▶ TASK DESCRIPTION
In the entries below, count every line with the string "ViewPager". State the count and nothing else.

▶ SUPPLIED MATERIAL

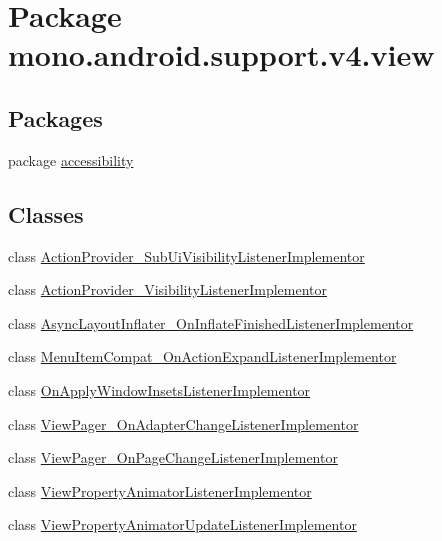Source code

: \hypertarget{namespacemono_1_1android_1_1support_1_1v4_1_1view}{
\section{Package mono.android.support.v4.view}
\label{namespacemono_1_1android_1_1support_1_1v4_1_1view}
}
\subsection*{Packages}
\begin{CompactItemize}
\item 
package \hyperlink{namespacemono_1_1android_1_1support_1_1v4_1_1view_1_1accessibility}{accessibility}
\end{CompactItemize}
\subsection*{Classes}
\begin{CompactItemize}
\item 
class \hyperlink{classmono_1_1android_1_1support_1_1v4_1_1view_1_1_action_provider___sub_ui_visibility_listener_implementor}{ActionProvider\_\-SubUiVisibilityListenerImplementor}
\item 
class \hyperlink{classmono_1_1android_1_1support_1_1v4_1_1view_1_1_action_provider___visibility_listener_implementor}{ActionProvider\_\-VisibilityListenerImplementor}
\item 
class \hyperlink{classmono_1_1android_1_1support_1_1v4_1_1view_1_1_async_layout_inflater___on_inflate_finished_listener_implementor}{AsyncLayoutInflater\_\-OnInflateFinishedListenerImplementor}
\item 
class \hyperlink{classmono_1_1android_1_1support_1_1v4_1_1view_1_1_menu_item_compat___on_action_expand_listener_implementor}{MenuItemCompat\_\-OnActionExpandListenerImplementor}
\item 
class \hyperlink{classmono_1_1android_1_1support_1_1v4_1_1view_1_1_on_apply_window_insets_listener_implementor}{OnApplyWindowInsetsListenerImplementor}
\item 
class \hyperlink{classmono_1_1android_1_1support_1_1v4_1_1view_1_1_view_pager___on_adapter_change_listener_implementor}{ViewPager\_\-OnAdapterChangeListenerImplementor}
\item 
class \hyperlink{classmono_1_1android_1_1support_1_1v4_1_1view_1_1_view_pager___on_page_change_listener_implementor}{ViewPager\_\-OnPageChangeListenerImplementor}
\item 
class \hyperlink{classmono_1_1android_1_1support_1_1v4_1_1view_1_1_view_property_animator_listener_implementor}{ViewPropertyAnimatorListenerImplementor}
\item 
class \hyperlink{classmono_1_1android_1_1support_1_1v4_1_1view_1_1_view_property_animator_update_listener_implementor}{ViewPropertyAnimatorUpdateListenerImplementor}
\end{CompactItemize}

▶ REPLY TO THE TASK
2